(DATA PROVIDED begins)

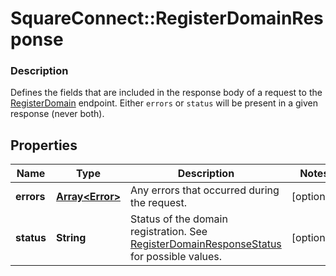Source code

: # SquareConnect::RegisterDomainResponse

### Description

Defines the fields that are included in the response body of a request to the [RegisterDomain](#endpoint-registerdomain) endpoint.  Either `errors` or `status` will be present in a given response (never both).

## Properties
Name | Type | Description | Notes
------------ | ------------- | ------------- | -------------
**errors** | [**Array&lt;Error&gt;**](Error.md) | Any errors that occurred during the request. | [optional] 
**status** | **String** | Status of the domain registration.  See [RegisterDomainResponseStatus](#type-registerdomainresponsestatus) for possible values. | [optional]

(DATA PROVIDED ends)

• [TASK STATEMENT]
Check each line of the data for "optional". Copy the lines where it turns up.

• [RESPONSE AREA]
**errors** | [**Array&lt;Error&gt;**](Error.md) | Any errors that occurred during the request. | [optional] 
**status** | **String** | Status of the domain registration.  See [RegisterDomainResponseStatus](#type-registerdomainresponsestatus) for possible values. | [optional]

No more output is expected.